Task
When the line with "4. **Real Data" is reached, include it and stop; before that, copy each line of the listing exactly from the first.

Dataset excerpts
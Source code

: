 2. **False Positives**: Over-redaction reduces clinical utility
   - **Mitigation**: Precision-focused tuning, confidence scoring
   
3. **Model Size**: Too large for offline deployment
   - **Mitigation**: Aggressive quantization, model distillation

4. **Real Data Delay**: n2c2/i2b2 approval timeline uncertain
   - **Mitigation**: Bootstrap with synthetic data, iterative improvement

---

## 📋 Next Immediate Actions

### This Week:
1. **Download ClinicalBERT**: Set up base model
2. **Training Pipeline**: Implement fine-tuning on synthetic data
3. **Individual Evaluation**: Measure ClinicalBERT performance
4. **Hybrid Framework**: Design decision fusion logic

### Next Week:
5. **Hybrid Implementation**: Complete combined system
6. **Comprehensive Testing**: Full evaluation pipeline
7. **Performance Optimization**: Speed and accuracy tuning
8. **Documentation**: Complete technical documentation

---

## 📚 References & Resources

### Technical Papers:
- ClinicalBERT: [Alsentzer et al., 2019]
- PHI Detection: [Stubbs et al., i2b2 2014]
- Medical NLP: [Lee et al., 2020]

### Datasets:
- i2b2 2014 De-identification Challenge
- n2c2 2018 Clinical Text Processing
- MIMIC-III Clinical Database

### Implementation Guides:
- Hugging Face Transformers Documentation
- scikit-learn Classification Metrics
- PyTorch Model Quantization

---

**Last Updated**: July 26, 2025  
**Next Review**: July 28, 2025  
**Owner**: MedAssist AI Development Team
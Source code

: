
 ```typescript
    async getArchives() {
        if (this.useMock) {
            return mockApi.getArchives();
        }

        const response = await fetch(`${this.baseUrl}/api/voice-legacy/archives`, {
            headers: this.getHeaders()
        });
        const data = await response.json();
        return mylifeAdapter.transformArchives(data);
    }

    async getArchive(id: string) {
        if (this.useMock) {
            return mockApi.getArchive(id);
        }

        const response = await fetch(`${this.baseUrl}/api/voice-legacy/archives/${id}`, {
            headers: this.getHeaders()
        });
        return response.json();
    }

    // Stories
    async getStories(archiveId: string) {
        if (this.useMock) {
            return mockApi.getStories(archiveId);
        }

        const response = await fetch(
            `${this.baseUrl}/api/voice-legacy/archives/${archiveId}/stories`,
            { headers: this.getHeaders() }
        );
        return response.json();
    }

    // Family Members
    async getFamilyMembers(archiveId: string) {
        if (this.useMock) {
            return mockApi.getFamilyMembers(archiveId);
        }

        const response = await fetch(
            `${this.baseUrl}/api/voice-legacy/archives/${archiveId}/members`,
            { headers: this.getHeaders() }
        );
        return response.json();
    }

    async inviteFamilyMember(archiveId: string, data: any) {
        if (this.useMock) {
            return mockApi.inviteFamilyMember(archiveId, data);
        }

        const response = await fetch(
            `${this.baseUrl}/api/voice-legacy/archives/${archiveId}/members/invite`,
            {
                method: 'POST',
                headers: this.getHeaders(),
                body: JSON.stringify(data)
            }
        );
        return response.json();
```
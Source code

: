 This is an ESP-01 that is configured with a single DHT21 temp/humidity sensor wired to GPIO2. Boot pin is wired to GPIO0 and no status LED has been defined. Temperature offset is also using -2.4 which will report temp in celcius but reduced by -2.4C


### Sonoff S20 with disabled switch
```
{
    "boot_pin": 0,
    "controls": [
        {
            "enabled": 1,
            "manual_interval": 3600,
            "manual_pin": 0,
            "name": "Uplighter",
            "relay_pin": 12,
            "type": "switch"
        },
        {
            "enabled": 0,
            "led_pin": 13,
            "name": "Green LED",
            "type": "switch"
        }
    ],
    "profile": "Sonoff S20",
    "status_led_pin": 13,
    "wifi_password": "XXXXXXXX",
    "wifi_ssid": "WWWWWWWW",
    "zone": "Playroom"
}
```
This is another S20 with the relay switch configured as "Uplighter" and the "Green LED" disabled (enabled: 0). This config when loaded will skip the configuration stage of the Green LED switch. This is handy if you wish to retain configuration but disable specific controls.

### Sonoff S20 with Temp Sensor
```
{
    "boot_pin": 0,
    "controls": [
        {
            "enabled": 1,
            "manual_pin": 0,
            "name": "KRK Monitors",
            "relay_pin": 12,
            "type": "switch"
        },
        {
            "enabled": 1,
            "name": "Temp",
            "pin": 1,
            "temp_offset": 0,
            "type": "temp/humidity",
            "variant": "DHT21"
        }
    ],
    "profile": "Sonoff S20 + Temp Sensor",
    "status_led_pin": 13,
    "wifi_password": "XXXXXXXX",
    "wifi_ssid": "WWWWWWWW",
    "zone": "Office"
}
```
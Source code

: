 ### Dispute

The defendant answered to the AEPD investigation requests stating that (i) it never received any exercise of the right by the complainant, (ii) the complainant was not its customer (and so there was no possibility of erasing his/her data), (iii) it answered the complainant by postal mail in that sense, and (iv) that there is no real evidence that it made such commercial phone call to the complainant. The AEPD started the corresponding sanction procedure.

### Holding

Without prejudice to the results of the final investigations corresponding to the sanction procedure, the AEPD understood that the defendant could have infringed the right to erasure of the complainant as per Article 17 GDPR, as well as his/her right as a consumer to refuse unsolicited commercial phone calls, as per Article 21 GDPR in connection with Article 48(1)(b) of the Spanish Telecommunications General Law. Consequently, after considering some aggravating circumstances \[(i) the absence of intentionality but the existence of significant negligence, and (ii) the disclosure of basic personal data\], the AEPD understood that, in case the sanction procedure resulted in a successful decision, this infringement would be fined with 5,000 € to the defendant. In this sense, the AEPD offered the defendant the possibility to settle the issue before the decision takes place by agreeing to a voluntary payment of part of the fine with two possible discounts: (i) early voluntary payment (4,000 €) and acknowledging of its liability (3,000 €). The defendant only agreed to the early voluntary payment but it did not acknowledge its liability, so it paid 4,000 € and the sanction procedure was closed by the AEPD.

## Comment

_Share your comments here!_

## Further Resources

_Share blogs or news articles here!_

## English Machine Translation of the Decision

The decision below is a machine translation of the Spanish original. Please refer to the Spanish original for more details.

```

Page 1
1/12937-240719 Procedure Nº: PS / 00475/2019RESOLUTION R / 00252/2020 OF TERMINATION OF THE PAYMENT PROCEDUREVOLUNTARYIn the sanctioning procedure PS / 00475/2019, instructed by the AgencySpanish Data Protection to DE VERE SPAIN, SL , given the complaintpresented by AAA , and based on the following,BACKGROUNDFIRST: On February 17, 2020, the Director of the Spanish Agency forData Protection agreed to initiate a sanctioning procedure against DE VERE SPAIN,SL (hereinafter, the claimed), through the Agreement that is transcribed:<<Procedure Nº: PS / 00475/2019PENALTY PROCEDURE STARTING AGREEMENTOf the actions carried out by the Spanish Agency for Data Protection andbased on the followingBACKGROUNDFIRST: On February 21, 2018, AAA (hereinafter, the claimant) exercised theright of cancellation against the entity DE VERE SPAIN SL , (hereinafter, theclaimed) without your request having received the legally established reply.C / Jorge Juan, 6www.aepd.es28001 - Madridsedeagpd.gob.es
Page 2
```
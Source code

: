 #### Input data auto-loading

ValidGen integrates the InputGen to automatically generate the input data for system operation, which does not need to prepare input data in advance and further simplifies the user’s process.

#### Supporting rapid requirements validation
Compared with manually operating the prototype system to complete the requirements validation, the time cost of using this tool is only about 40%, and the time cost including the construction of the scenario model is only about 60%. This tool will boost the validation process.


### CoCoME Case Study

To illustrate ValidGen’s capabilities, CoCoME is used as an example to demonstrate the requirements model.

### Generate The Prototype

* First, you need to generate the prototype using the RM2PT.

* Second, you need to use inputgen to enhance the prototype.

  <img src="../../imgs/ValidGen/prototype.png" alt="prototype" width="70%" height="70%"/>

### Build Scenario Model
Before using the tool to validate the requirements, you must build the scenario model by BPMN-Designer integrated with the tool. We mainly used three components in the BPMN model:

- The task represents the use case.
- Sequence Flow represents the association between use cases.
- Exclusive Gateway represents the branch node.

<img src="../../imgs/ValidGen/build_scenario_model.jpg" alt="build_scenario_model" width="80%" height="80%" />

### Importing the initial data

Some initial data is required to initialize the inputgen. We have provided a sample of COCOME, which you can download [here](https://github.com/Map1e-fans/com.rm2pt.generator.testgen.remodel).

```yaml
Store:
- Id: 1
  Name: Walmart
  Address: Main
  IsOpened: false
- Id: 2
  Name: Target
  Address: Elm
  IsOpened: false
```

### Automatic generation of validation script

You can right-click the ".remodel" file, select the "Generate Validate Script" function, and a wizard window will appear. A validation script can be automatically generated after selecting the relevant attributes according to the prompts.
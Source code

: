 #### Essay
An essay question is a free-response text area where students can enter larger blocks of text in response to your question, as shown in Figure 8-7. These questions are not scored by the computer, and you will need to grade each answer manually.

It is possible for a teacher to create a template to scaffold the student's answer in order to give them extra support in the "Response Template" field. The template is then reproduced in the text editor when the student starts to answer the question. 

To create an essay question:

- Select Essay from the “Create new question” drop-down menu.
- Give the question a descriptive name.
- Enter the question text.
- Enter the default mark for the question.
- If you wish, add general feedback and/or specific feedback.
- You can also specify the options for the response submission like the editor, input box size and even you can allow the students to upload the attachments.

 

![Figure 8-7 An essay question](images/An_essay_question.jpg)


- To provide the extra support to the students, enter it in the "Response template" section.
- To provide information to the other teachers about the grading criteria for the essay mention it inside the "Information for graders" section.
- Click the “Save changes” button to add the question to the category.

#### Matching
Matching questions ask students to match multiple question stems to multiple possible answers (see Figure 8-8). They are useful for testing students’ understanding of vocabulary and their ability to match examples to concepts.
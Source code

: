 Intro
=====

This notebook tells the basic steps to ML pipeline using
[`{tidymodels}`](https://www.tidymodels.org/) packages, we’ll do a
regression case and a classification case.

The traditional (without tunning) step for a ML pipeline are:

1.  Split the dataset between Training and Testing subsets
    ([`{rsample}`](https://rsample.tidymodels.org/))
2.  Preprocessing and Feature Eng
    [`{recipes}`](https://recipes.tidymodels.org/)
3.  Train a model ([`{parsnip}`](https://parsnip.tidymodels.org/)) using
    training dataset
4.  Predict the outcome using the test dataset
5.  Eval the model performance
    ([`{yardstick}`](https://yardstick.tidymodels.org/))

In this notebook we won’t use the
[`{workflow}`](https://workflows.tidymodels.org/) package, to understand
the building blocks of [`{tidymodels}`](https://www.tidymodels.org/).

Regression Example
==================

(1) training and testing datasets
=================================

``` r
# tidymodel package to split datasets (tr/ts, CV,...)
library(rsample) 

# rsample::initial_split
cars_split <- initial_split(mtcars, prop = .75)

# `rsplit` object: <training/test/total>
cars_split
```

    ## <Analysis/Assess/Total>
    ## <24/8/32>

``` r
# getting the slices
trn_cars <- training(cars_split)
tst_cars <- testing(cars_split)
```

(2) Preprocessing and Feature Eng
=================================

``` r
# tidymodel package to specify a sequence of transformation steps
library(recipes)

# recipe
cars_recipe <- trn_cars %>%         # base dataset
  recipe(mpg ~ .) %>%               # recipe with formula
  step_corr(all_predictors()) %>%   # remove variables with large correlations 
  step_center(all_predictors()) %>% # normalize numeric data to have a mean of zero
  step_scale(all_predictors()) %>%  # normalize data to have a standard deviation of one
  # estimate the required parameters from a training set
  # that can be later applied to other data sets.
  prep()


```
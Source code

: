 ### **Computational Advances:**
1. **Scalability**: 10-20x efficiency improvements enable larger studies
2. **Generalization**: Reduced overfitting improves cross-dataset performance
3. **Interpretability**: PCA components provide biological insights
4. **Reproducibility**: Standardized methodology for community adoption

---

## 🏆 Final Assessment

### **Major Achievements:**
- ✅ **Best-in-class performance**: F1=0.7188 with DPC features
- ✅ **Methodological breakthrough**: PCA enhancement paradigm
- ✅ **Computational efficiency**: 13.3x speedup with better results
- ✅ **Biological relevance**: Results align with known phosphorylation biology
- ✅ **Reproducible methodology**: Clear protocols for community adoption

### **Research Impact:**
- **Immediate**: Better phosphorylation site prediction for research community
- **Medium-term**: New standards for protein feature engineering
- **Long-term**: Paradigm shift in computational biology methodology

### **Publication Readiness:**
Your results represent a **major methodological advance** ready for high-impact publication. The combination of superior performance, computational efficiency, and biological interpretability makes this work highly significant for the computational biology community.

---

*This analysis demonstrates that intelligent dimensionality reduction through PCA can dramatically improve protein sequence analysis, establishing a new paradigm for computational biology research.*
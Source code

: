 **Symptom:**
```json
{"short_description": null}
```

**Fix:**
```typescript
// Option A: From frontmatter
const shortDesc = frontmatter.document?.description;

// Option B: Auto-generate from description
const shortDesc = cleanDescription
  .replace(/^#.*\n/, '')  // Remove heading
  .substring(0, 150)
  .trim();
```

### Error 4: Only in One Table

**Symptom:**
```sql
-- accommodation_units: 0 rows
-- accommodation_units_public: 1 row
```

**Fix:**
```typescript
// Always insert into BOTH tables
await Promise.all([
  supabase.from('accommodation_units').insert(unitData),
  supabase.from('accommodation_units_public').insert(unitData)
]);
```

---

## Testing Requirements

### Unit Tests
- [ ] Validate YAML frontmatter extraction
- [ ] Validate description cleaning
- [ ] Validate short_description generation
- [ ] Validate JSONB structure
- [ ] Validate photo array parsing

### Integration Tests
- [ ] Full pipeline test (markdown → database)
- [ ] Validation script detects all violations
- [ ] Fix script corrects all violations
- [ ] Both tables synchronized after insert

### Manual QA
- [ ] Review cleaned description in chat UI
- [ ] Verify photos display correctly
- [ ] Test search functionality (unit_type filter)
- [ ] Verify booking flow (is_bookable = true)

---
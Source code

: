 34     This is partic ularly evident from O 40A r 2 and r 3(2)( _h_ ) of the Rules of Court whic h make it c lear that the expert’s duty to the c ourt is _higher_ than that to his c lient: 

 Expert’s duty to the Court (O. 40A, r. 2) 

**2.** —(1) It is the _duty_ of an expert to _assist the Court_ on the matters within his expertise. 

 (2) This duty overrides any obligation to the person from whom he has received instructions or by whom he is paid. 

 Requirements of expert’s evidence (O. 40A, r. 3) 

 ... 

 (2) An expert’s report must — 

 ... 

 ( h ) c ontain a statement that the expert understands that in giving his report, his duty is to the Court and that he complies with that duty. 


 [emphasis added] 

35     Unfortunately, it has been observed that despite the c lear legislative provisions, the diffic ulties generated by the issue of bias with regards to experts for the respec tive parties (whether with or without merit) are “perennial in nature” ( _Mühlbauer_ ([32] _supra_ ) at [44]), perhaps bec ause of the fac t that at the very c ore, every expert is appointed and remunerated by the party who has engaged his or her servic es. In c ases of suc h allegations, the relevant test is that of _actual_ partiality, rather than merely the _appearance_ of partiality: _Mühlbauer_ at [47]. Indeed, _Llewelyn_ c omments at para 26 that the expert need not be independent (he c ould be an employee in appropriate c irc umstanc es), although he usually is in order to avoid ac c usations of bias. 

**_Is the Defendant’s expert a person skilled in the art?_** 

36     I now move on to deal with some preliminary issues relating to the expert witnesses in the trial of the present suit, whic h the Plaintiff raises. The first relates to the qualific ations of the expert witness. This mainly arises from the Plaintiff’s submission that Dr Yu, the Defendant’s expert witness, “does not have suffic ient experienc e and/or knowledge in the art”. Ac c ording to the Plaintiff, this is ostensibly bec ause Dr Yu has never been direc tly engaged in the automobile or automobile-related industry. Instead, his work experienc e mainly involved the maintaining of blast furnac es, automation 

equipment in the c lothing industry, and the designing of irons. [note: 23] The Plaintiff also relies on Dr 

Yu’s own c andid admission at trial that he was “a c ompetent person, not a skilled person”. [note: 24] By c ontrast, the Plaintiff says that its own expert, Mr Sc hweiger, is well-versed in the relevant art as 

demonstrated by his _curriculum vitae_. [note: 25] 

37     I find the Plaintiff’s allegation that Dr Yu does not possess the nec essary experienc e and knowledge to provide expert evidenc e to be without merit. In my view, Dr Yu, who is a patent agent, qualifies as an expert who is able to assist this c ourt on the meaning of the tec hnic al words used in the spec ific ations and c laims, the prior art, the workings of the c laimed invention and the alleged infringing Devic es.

Output for this exercise
Source code

: 2. **False Positives**: Over-redaction reduces clinical utility
   - **Mitigation**: Precision-focused tuning, confidence scoring
   
3. **Model Size**: Too large for offline deployment
   - **Mitigation**: Aggressive quantization, model distillation

4. **Real Data Delay**: n2c2/i2b2 approval timeline uncertain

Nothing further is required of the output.